TASK ITEM
Print this span of the material below exactly: the line with "W tym kompleksowym", the line with "3. Dokument EPUB: Przygotuj", and every line between them, but nothing else.

○ ○ ○ ○

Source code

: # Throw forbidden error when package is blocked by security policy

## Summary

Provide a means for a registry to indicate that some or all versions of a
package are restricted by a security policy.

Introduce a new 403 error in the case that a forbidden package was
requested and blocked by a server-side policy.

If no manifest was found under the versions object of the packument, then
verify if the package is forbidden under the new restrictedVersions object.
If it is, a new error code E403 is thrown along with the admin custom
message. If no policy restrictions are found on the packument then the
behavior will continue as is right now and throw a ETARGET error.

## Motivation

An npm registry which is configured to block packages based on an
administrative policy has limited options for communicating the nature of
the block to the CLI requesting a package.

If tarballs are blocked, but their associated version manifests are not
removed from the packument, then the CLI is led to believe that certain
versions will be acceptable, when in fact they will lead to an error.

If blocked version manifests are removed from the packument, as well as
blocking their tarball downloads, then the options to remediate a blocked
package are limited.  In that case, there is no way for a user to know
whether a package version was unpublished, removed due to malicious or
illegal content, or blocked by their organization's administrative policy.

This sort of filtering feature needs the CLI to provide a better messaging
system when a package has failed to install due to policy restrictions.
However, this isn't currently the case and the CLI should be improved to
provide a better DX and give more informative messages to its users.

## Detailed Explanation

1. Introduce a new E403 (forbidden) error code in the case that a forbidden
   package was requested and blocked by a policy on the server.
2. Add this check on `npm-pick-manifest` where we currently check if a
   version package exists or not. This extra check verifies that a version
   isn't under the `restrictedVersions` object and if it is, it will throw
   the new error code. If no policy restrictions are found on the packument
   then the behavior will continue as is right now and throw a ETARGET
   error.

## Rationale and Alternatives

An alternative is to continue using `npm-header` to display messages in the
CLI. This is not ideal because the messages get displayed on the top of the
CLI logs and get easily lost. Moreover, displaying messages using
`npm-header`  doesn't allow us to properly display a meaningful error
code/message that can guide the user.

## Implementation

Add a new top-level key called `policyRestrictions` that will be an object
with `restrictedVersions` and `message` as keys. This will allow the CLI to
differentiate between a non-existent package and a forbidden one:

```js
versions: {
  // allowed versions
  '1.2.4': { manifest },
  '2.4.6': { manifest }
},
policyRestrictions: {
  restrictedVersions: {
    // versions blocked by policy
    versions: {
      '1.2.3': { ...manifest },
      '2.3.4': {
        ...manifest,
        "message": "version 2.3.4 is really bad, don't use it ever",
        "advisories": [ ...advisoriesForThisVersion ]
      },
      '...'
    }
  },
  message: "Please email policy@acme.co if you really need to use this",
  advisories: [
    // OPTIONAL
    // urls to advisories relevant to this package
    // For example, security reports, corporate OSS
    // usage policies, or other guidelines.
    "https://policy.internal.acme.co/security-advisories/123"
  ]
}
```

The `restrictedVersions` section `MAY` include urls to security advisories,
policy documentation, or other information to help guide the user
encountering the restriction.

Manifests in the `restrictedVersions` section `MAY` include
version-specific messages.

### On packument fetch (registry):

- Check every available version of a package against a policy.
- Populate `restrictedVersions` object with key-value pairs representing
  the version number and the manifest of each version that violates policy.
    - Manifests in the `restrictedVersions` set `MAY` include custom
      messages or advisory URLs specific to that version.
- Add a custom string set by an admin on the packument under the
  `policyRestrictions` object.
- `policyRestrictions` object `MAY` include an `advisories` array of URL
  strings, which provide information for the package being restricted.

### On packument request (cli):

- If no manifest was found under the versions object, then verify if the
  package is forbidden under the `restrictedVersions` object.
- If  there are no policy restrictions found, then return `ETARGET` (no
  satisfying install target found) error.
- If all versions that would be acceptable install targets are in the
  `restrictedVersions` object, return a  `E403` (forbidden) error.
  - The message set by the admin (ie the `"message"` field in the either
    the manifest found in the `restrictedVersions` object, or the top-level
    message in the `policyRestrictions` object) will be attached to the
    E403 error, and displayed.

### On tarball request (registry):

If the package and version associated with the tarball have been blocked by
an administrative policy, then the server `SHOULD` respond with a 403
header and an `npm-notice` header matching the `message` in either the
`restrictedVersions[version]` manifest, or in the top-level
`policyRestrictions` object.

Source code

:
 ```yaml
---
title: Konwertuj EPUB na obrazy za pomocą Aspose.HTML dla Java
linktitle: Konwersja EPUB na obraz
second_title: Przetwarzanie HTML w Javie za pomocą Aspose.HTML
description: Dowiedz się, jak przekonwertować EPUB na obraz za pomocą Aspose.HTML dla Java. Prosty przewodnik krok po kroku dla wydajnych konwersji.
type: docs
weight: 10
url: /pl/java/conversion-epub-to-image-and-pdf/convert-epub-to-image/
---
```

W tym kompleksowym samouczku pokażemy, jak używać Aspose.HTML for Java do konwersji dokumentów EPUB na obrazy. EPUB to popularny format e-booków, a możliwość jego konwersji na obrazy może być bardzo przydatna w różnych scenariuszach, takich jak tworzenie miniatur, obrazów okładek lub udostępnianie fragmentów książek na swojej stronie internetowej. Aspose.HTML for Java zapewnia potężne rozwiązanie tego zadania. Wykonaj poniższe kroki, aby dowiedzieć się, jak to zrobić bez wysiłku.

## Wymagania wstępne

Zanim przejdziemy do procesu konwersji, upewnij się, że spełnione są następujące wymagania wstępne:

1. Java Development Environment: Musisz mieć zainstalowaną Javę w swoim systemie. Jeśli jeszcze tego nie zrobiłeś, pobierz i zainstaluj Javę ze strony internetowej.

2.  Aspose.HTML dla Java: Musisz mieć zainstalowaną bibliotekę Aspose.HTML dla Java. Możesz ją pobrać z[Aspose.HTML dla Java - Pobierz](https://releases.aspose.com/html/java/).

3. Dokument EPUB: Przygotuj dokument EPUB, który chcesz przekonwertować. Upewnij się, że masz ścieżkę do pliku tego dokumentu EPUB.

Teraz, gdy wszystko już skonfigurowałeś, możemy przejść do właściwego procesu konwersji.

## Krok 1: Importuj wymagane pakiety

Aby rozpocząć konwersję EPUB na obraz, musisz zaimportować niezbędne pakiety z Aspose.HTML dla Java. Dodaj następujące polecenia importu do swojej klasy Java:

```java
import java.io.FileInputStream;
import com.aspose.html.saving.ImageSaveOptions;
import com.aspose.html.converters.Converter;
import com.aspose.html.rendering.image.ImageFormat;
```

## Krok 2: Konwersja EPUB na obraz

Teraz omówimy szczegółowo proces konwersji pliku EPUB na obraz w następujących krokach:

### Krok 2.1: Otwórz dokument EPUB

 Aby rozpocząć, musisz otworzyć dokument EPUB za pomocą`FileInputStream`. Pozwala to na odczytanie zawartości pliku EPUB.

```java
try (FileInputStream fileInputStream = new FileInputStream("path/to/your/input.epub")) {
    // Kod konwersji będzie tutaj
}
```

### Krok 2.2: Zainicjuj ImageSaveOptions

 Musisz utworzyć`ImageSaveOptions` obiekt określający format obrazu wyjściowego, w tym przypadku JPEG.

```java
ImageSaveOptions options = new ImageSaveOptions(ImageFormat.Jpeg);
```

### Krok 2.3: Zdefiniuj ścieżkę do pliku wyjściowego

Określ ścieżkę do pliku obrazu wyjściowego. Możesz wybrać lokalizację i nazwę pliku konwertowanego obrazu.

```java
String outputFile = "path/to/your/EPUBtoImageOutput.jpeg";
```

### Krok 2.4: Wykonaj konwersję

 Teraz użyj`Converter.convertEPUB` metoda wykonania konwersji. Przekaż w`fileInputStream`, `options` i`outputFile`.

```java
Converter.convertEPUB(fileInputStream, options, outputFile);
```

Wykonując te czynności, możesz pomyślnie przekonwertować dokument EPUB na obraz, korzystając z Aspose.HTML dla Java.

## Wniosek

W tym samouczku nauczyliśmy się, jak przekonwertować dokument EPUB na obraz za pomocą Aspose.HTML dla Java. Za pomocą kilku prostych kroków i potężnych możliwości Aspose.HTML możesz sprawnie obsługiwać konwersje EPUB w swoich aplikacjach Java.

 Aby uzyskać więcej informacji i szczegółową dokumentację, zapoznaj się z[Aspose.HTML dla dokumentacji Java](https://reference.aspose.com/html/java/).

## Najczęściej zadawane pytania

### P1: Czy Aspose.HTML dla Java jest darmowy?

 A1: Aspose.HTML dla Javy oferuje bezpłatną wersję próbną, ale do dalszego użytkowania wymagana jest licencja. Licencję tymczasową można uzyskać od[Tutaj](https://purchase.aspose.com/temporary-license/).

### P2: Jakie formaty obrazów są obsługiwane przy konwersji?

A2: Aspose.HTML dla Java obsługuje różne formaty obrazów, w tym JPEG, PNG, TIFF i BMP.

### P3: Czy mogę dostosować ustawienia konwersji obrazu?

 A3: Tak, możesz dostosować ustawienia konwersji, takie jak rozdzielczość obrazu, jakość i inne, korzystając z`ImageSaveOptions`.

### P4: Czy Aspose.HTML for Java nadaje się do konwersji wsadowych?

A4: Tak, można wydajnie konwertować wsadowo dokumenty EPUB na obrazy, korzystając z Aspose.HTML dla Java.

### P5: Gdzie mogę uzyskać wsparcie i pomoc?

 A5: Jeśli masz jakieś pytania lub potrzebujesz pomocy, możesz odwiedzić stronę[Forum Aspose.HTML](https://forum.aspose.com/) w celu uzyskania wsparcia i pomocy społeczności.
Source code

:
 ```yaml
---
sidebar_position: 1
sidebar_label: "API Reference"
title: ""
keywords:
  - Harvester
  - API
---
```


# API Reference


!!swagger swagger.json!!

○ ○ ○ ○

OUTPUT BELOW
W tym kompleksowym samouczku pokażemy, jak używać Aspose.HTML for Java do konwersji dokumentów EPUB na obrazy. EPUB to popularny format e-booków, a możliwość jego konwersji na obrazy może być bardzo przydatna w różnych scenariuszach, takich jak tworzenie miniatur, obrazów okładek lub udostępnianie fragmentów książek na swojej stronie internetowej. Aspose.HTML for Java zapewnia potężne rozwiązanie tego zadania. Wykonaj poniższe kroki, aby dowiedzieć się, jak to zrobić bez wysiłku.

## Wymagania wstępne

Zanim przejdziemy do procesu konwersji, upewnij się, że spełnione są następujące wymagania wstępne:

1. Java Development Environment: Musisz mieć zainstalowaną Javę w swoim systemie. Jeśli jeszcze tego nie zrobiłeś, pobierz i zainstaluj Javę ze strony internetowej.

2.  Aspose.HTML dla Java: Musisz mieć zainstalowaną bibliotekę Aspose.HTML dla Java. Możesz ją pobrać z[Aspose.HTML dla Java - Pobierz](https://releases.aspose.com/html/java/).

3. Dokument EPUB: Przygotuj dokument EPUB, który chcesz przekonwertować. Upewnij się, że masz ścieżkę do pliku tego dokumentu EPUB.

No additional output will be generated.